抗体エンジニアリングアプリケーションフライヤー（和文・PDF)

治療用抗体医薬の相互作用を手間をかけずに評価

抗体医薬は、腫瘍学、神経学、免疫学の分野において機能最適化のための多様なバリエーションが存在する、最も普及している治療アプローチの一つです。抗体医薬品の開発から臨床応用への成功は、抗体の安定性、標的特異性、免疫反応を調節する能力の最適化に依存しています。 これを実現するためには、候補抗体の標的および免疫系の他の成分に対する安定性と親和性を同時に設計する必要があります。研究マトリックスは、医薬品開発パイプラインを通じて変化し、単純な緩衝液から生体液、最終的に製剤化に用いられるアジュバントを含む緩衝液へと移行します。 したがって、評価に用いられる技術は、多様なタイプの相互作用、多様なサンプルタイプ（精製済みまたは未精製、緩衝液中または血清中、ライセート、培養液）に対して堅牢かつ柔軟なものでなければならず、抗体開発の全段階にわたって効率的な測定プロセスを保証する品質管理機能が組み込まれている必要があります。

Fluidity One-Mがサポートします
Fluidity One-Mは、研究者の課題を念頭に置いて開発されました。独自のマイクロ流体拡散サイジング（Micro Fluidic Diffusional Sizing：MDS)テクノロジーは、抗体とそのターゲットの溶液内測定を研究開発のあらゆる段階で可能にし、高度な機械学習による実験ガイダンスを備えたスマートアシスタントFluidity Insightは、常に正しい道筋で研究が進められることを保証します。
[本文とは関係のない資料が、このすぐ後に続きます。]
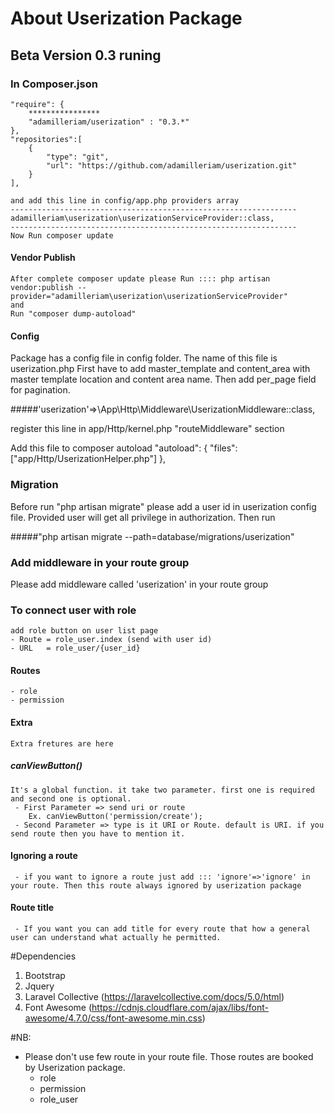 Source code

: # About Userization Package
## Beta Version 0.3 runing

### In Composer.json
 
    "require": {
        ****************
        "adamilleriam/userization" : "0.3.*"
    },
    "repositories":[
        {
            "type": "git",
            "url": "https://github.com/adamilleriam/userization.git"
        }
    ],
    
    and add this line in config/app.php providers array
    ----------------------------------------------------------------
    adamilleriam\userization\userizationServiceProvider::class,
    ----------------------------------------------------------------
    Now Run composer update
#### Vendor Publish
    After complete composer update please Run :::: php artisan vendor:publish --provider="adamilleriam\userization\userizationServiceProvider"
    and 
    Run "composer dump-autoload"
#### Config
 Package has a config file in config folder. The name of this file is  userization.php
  First have to add master_template and content_area with master template location and content area name.
  Then add per_page field for pagination.


#####'userization'=>\App\Http\Middleware\UserizationMiddleware::class,

register this line in app/Http/kernel.php "routeMiddleware" section

Add this file to composer autoload
    "autoload": {
        "files": ["app/Http/UserizationHelper.php"]
    },
### Migration
Before run "php artisan migrate" please add a user id in userization config file.
Provided user will get all privilege in authorization.
 Then run 
 
 #####"php artisan migrate --path=database/migrations/userization"

### Add middleware in your route group
Please add middleware called 'userization' in your route group

### To connect user with role
    add role button on user list page 
    - Route = role_user.index (send with user id)
    - URL   = role_user/{user_id} 

#### Routes
    - role
    - permission
    
    
#### Extra
    Extra fretures are here
##### canViewButton() 
    It's a global function. it take two parameter. first one is required and second one is optional.
     - First Parameter => send uri or route 
        Ex. canViewButton('permission/create');
     - Second Parameter => type is it URI or Route. default is URI. if you send route then you have to mention it. 
#### Ignoring a route
     - if you want to ignore a route just add ::: 'ignore'=>'ignore' in your route. Then this route always ignored by userization package
    
#### Route title
     - If you want you can add title for every route that how a general user can understand what actually he permitted.
    
#Dependencies
1. Bootstrap
2. Jquery
3. Laravel Collective (https://laravelcollective.com/docs/5.0/html)
4. Font Awesome (https://cdnjs.cloudflare.com/ajax/libs/font-awesome/4.7.0/css/font-awesome.min.css)

#NB:
- Please don't use few route in your route file. Those routes are booked by Userization package.
    * role
    * permission
    * role_user
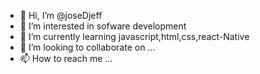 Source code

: - 👋 Hi, I’m @joseDjeff
- 👀 I’m interested in sofware development
- 🌱 I’m currently learning javascript,html,css,react-Native
- 💞️ I’m looking to collaborate on ...
- 📫 How to reach me ...

<!---
joseDjeff/joseDjeff is a ✨ special ✨ repository because its `README.md` (this file) appears on your GitHub profile.
You can click the Preview link to take a look at your changes.
--->
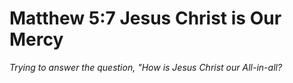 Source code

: # Matthew 5:7 Jesus Christ is Our Mercy

*Trying to answer the question, "How is Jesus Christ our All-in-all?*
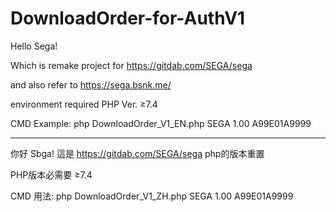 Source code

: # DownloadOrder-for-AuthV1
Hello Sega!

Which is remake project for https://gitdab.com/SEGA/sega

and also refer to https://sega.bsnk.me/

environment required PHP Ver. ≥7.4

CMD Example: php DownloadOrder_V1_EN.php SEGA 1.00 A99E01A9999

--------------------------

你好 Sbga!
這是 https://gitdab.com/SEGA/sega php的版本重置

PHP版本必需要 ≥7.4

CMD 用法: php DownloadOrder_V1_ZH.php SEGA 1.00 A99E01A9999
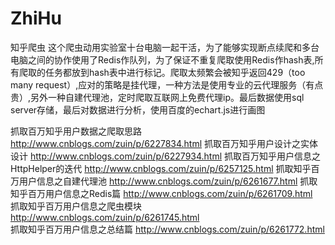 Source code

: # ZhiHu
知乎爬虫
这个爬虫动用实验室十台电脑一起干活，为了能够实现断点续爬和多台电脑之间的协作使用了Redis作队列，为了保证不重复爬取使用Redis作hash表,所有爬取的任务都放到hash表中进行标记。爬取太频繁会被知乎返回429（too many request）,应对的策略是挂代理，一种方法是使用专业的云代理服务（有点贵）,另外一种自建代理池，定时爬取互联网上免费代理ip。最后数据使用sql server存储，最后对数据进行分析，使用百度的echart.js进行画图

抓取百万知乎用户数据之爬取思路 http://www.cnblogs.com/zuin/p/6227834.html 
抓取百万知乎用户设计之实体设计 http://www.cnblogs.com/zuin/p/6227934.html 
抓取百万知乎用户信息之HttpHelper的迭代 http://www.cnblogs.com/zuin/p/6257125.html 
抓取知乎百万用户信息之自建代理池 http://www.cnblogs.com/zuin/p/6261677.html 
抓取知乎百万用户信息之Redis篇 http://www.cnblogs.com/zuin/p/6261709.html    
抓取知乎百万用户信息之爬虫模块 http://www.cnblogs.com/zuin/p/6261745.html                      
抓取知乎百万用户信息之总结篇 http://www.cnblogs.com/zuin/p/6261772.html                                        
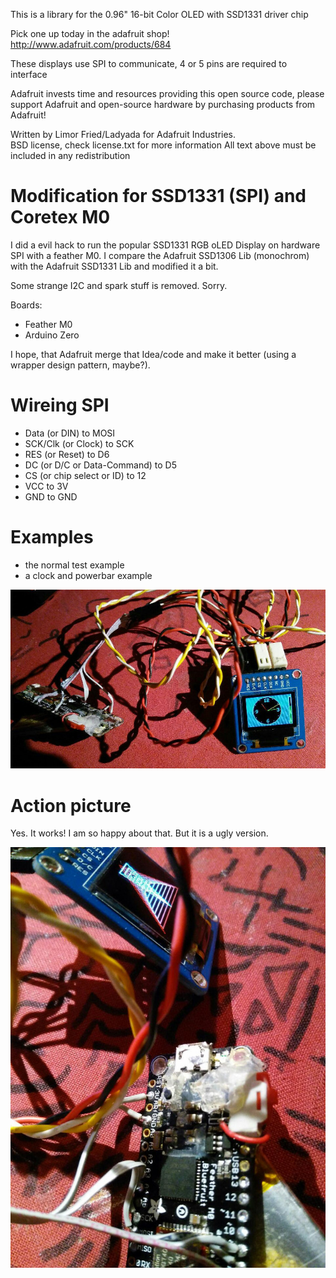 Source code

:This is a library for the 0.96" 16-bit Color OLED with SSD1331 driver chip

Pick one up today in the adafruit shop! http://www.adafruit.com/products/684

These displays use SPI to communicate, 4 or 5 pins are required to  
interface

Adafruit invests time and resources providing this open source code, 
please support Adafruit and open-source hardware by purchasing 
products from Adafruit!

Written by Limor Fried/Ladyada  for Adafruit Industries.  
BSD license, check license.txt for more information
All text above must be included in any redistribution

# Modification for SSD1331 (SPI) and Coretex M0

I did a evil hack to run the popular SSD1331 RGB oLED Display on
hardware SPI with a feather M0. I compare the Adafruit SSD1306 Lib (monochrom)
with the Adafruit SSD1331 Lib and modified it a bit.

Some strange I2C and spark stuff is removed. Sorry.

Boards:

 -  Feather M0
 -  Arduino Zero

I hope, that Adafruit merge that Idea/code and make it better (using a wrapper design pattern, maybe?). 

# Wireing SPI

 -  Data (or DIN) to MOSI
 -  SCK/Clk (or Clock) to SCK
 -  RES (or Reset) to D6
 -  DC (or D/C or Data-Command) to D5
 -  CS (or chip select or ID) to 12
 -  VCC to 3V
 -  GND to GND

# Examples

 -  the normal test example
 -  a clock and powerbar example

![clock and powerbar example](clock-power.jpg)

# Action picture

Yes. It works! I am so happy about that. But it is a ugly version.

![RGB oLED on a Zero board](ssd1331_feather_M0.jpg)

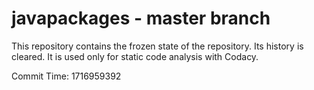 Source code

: # javapackages - master branch

This repository contains the frozen state of the repository.
Its history is cleared. It is used only for static code
analysis with Codacy.

Commit Time: 1716959392
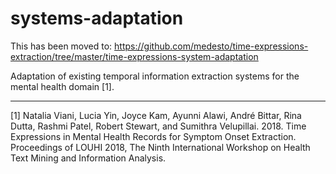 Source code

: # systems-adaptation

This has been moved to: https://github.com/medesto/time-expressions-extraction/tree/master/time-expressions-system-adaptation

Adaptation of existing temporal information extraction systems for the mental health domain [1].

---

[1] Natalia Viani, Lucia Yin, Joyce Kam, Ayunni Alawi, André Bittar, Rina Dutta, Rashmi Patel, Robert Stewart, and Sumithra Velupillai. 2018. Time Expressions in Mental Health Records for Symptom Onset Extraction. Proceedings of LOUHI 2018, The Ninth International Workshop on Health Text Mining and Information Analysis.
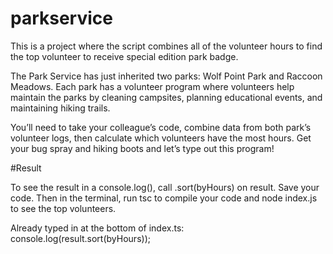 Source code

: # parkservice

This is a project where the script combines all of the volunteer hours to find the top volunteer to receive special edition park badge. 

The Park Service has just inherited two parks: Wolf Point Park and Raccoon Meadows. Each park has a volunteer program where volunteers help maintain the parks by cleaning campsites, planning educational events, and maintaining hiking trails.

You’ll need to take your colleague’s code, combine data from both park’s volunteer logs, then calculate which volunteers have the most hours. Get your bug spray and hiking boots and let’s type out this program!

#Result 

To see the result in a console.log(), call .sort(byHours) on result.
Save your code. Then in the terminal, run tsc to compile your code and node index.js to see the top volunteers.

Already typed in at the bottom of index.ts: console.log(result.sort(byHours)); 
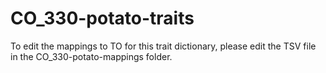 # CO_330-potato-traits
To edit the mappings to TO for this trait dictionary, please edit the TSV file in the CO_330-potato-mappings folder. 
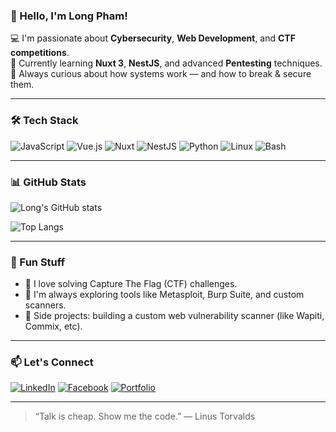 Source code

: ### 👋 Hello, I'm Long Pham!

💻 I'm passionate about **Cybersecurity**, **Web Development**, and **CTF competitions**.  
🌱 Currently learning **Nuxt 3**, **NestJS**, and advanced **Pentesting** techniques.  
🚀 Always curious about how systems work — and how to break & secure them.  

---

### 🛠️ Tech Stack

![JavaScript](https://img.shields.io/badge/-JavaScript-F7DF1E?style=flat-square&logo=javascript&logoColor=black)
![Vue.js](https://img.shields.io/badge/-Vue.js-4FC08D?style=flat-square&logo=vue.js&logoColor=white)
![Nuxt](https://img.shields.io/badge/-Nuxt-00DC82?style=flat-square&logo=nuxt.js&logoColor=white)
![NestJS](https://img.shields.io/badge/-NestJS-E0234E?style=flat-square&logo=nestjs&logoColor=white)
![Python](https://img.shields.io/badge/-Python-3776AB?style=flat-square&logo=python&logoColor=white)
![Linux](https://img.shields.io/badge/-Linux-FCC624?style=flat-square&logo=linux&logoColor=black)
![Bash](https://img.shields.io/badge/-Bash-4EAA25?style=flat-square&logo=gnu-bash&logoColor=white)

---

### 📊 GitHub Stats

![Long's GitHub stats](https://github-readme-stats.vercel.app/api?username=your-username&show_icons=true&theme=tokyonight)

![Top Langs](https://github-readme-stats.vercel.app/api/top-langs/?username=your-username&layout=compact&theme=tokyonight)

---

### 🧩 Fun Stuff

- 🔐 I love solving Capture The Flag (CTF) challenges.
- 🧠 I'm always exploring tools like Metasploit, Burp Suite, and custom scanners.
- 🎯 Side projects: building a custom web vulnerability scanner (like Wapiti, Commix, etc).

---

### 📫 Let's Connect

[![LinkedIn](https://img.shields.io/badge/-LinkedIn-0A66C2?style=flat-square&logo=linkedin&logoColor=white)](https://linkedin.com/in/your-profile)
[![Facebook](https://img.shields.io/badge/-Facebook-1877F2?style=flat-square&logo=facebook&logoColor=white)](https://facebook.com/your-profile)
[![Portfolio](https://img.shields.io/badge/-Portfolio-black?style=flat-square)](https://your-portfolio.com)

---

> “Talk is cheap. Show me the code.” — Linus Torvalds
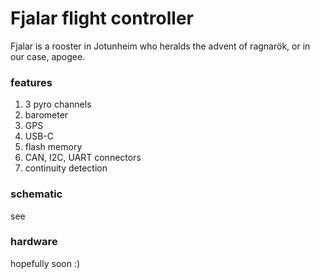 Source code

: # Fjalar flight controller
Fjalar is a rooster in Jotunheim who heralds the advent of ragnarök, or in our case, apogee.

### features
1. 3 pyro channels
1. barometer
1. GPS
1. USB-C
1. flash memory
1. CAN, I2C, UART connectors
1. continuity detection

### schematic
see [](design/euroc_controller.pdf)

### hardware
hopefully soon :) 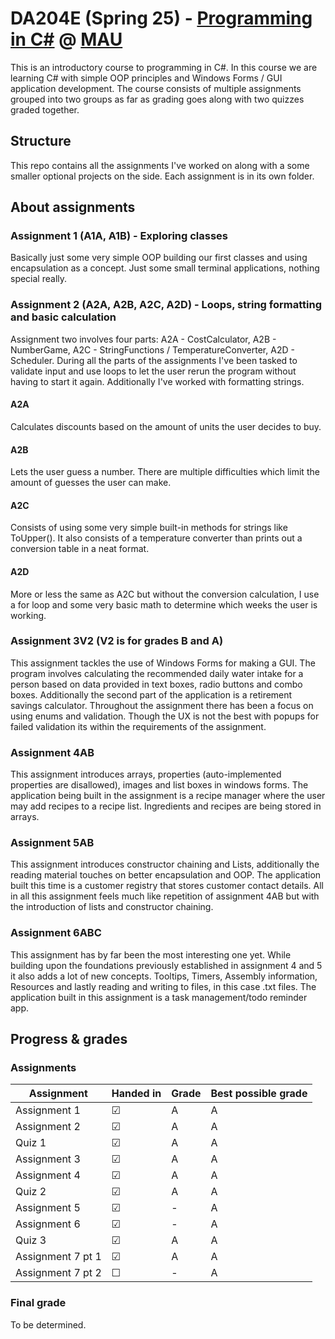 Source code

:# DA204E (Spring 25) - [Programming in C#](https://mau.se/en/study-education/course/da204e) @ [MAU](https://mau.se/en/)
This is an introductory course to programming in C#. In this course we are learning C# with simple OOP principles and Windows Forms / GUI application development. The course consists of multiple assignments grouped into two groups as far as grading goes along with two quizzes graded together.

## Structure
This repo contains all the assignments I've worked on along with a some smaller optional projects on the side. Each assignment is in its own folder.


## About assignments

### Assignment 1 (A1A, A1B) - Exploring classes
Basically just some very simple OOP building our first classes and using encapsulation as a concept. Just some small terminal applications, nothing special really.

### Assignment 2 (A2A, A2B, A2C, A2D) - Loops, string formatting and basic calculation
Assignment two involves four parts: A2A - CostCalculator, A2B - NumberGame, A2C - StringFunctions / TemperatureConverter, A2D - Scheduler.
During all the parts of the assignments I've been tasked to validate input and use loops to let the user rerun the program without having to start it again. Additionally I've worked with formatting strings.

#### A2A
Calculates discounts based on the amount of units the user decides to buy.

#### A2B
Lets the user guess a number. There are multiple difficulties which limit the amount of guesses the user can make.

#### A2C
Consists of using some very simple built-in methods for strings like ToUpper(). It also consists of a temperature converter than prints out a conversion table in a neat format.

#### A2D
More or less the same as A2C but without the conversion calculation, I use a for loop and some very basic math to determine which weeks the user is working.

### Assignment 3V2 (V2 is for grades B and A)
This assignment tackles the use of Windows Forms for making a GUI. The program involves calculating the recommended daily water intake for a person based on data provided in text boxes, radio buttons and combo boxes.
Additionally the second part of the application is a retirement savings calculator. Throughout the assignment there has been a focus on using enums and validation. Though the UX is not the best with popups for failed validation its within the requirements of the assignment.

### Assignment 4AB
This assignment introduces arrays, properties (auto-implemented properties are disallowed), images and list boxes in windows forms. The application being built in the assignment is a recipe manager where the user may add recipes to a recipe list. Ingredients and recipes are being stored in arrays.

### Assignment 5AB
This assignment introduces constructor chaining and Lists, additionally the reading material touches on better encapsulation and OOP. The application built this time is a customer registry that stores customer contact details. All in all this assignment feels much like repetition of assignment 4AB but with the introduction of lists and constructor chaining.

### Assignment 6ABC
This assignment has by far been the most interesting one yet. While building upon the foundations previously established in assignment 4 and 5 it also adds a lot of new concepts. Tooltips, Timers, Assembly information, Resources and lastly reading and writing to files, in this case .txt files. The application built in this assignment is a task management/todo reminder app.

## Progress & grades

### Assignments

| Assignment        | Handed in | Grade      | Best possible grade |
|-------------------|-----------|------------|---------------------|
| Assignment 1      | &#9745;   | A          | A                   |
| Assignment 2      | &#9745;   | A          | A                   |
| Quiz 1            | &#9745;   | A          | A                   |
| Assignment 3      | &#9745;   | A          | A                   |
| Assignment 4      | &#9745;   | A          | A                   |
| Quiz 2            | &#9745;   | A          | A                   |
| Assignment 5      | &#9745;   | -          | A                   |
| Assignment 6      | &#9745;   | -          | A                   |
| Quiz 3       	    | &#9745;   | A          | A                   |
| Assignment 7 pt 1 | &#9745;   | A          | A                   |
| Assignment 7 pt 2 | &#9744;   | -          | A                   |

### Final grade
To be determined.
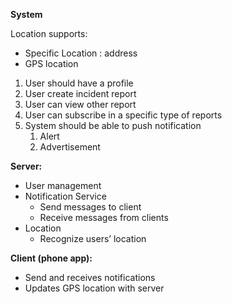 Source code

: **System**

Location supports:
   *	Specific Location : address
   *	GPS location

1.	User should have a profile
2.	User create incident report
3.	User can view other report
4.	User can subscribe in a specific type of reports
5.	System should be able to push notification
    1.	Alert
    2.	Advertisement

**Server:**
*	User management
*	Notification Service
    *	Send messages to client
    *	Receive messages from clients
*	Location
    *	Recognize users’ location

**Client (phone app):**
*	Send and receives notifications
*	Updates GPS location with server
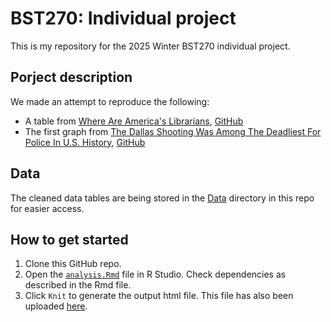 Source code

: # BST270: Individual project

This is my repository for the 2025 Winter BST270 individual project.

## Porject description

We made an attempt to reproduce the following:

* A table from [Where Are America's Librarians](https://fivethirtyeight.com/features/where-are-americas-librarians/https:/), [GitHub](https://github.com/fivethirtyeight/data/tree/master/librarians)
* The first graph from [The Dallas Shooting Was Among The Deadliest For Police In U.S. History](https://fivethirtyeight.com/features/the-dallas-shooting-was-among-the-deadliest-for-police-in-u-s-history/), [GitHub](https://github.com/fivethirtyeight/data/tree/master/police-deaths)


## Data

The cleaned data tables are being stored in the [Data](Data) directory in this repo for easier access.

## How to get started

1. Clone this GitHub repo.
2. Open the [`analysis.Rmd`](analysis.Rmd) file in R Studio. Check dependencies as described in the Rmd file.
3. Click `Knit` to generate the output html file. This file has also been uploaded [here](analysis.html).
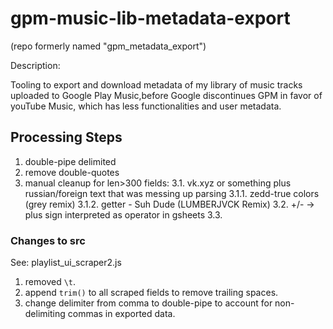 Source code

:# gpm-music-lib-metadata-export
(repo formerly named "gpm_metadata_export")

Description:

Tooling to export and download metadata of my library of music tracks 
uploaded to Google Play Music,before Google discontinues GPM in favor 
of youTube Music, which has less functionalities and user metadata.

## Processing Steps
1. double-pipe delimited
2. remove double-quotes
3. manual cleanup for len>300 fields:
  3.1.  vk.xyz or something plus russian/foreign text that was messing up parsing
     3.1.1. zedd-true colors (grey remix)
     3.1.2. getter - Suh Dude (LUMBERJVCK Remix)
  3.2. +/- -> plus sign interpreted as operator in gsheets
  3.3.

### Changes to src

See: playlist_ui_scraper2.js

1. removed `\t`.
2. append `trim()` to all scraped fields to remove trailing spaces.
3. change delimiter from comma to double-pipe to account for non-delimiting commas in exported data.
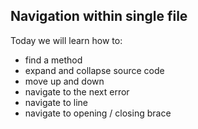 ##  Navigation within single file

Today we will learn how to:
- find a method
- expand and collapse source code
- move up and down
- navigate to the next error
- navigate to line
- navigate to opening / closing brace
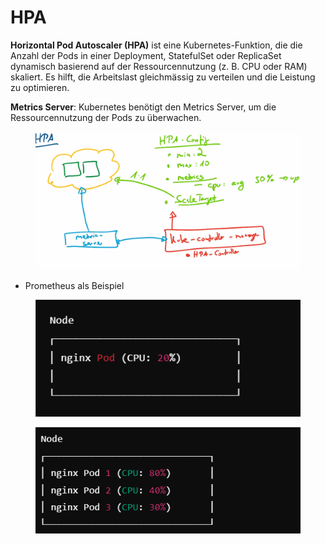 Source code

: # HPA

**Horizontal Pod Autoscaler (HPA)** ist eine Kubernetes-Funktion, die die Anzahl der Pods in einer Deployment, StatefulSet oder ReplicaSet dynamisch basierend auf der Ressourcennutzung (z. B. CPU oder RAM) skaliert. Es hilft, die Arbeitslast gleichmässig zu verteilen und die Leistung zu optimieren.

**Metrics Server**: Kubernetes benötigt den Metrics Server, um die Ressourcennutzung der Pods zu überwachen.

<figure><img src=".gitbook/assets/image (6).png" alt=""><figcaption></figcaption></figure>

* Prometheus als Beispiel

<figure><img src=".gitbook/assets/image (11).png" alt=""><figcaption></figcaption></figure>

<figure><img src=".gitbook/assets/image (13).png" alt=""><figcaption></figcaption></figure>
アプリケーションノート（英文・PDF） Fc改変IgG抗体とFcRnの結合 既存のカイネティクス生体分子相互作用解析を用いてヒトIgG-Fc受容体結合を定量化することは、試薬の不均一性により複数のKD値を示す複雑な結合速度が生じるため困難でした。本アプリケーションノートでは、IgG–Fc受容体結合親和性に関する解釈が容易で普遍的に比較可能なKD値が得られる、シンプルな平衡結合アッセイを提案します。

実際のサイズ
二座配位結合と架橋結合の識別が容易になりました。ヘテロマー型二重特異性結合剤とSARS-CoV-2スパイクタンパク質との間に形成された複合体のサイズを直接検出した結果、架橋が起こっていないことが明確に示されました。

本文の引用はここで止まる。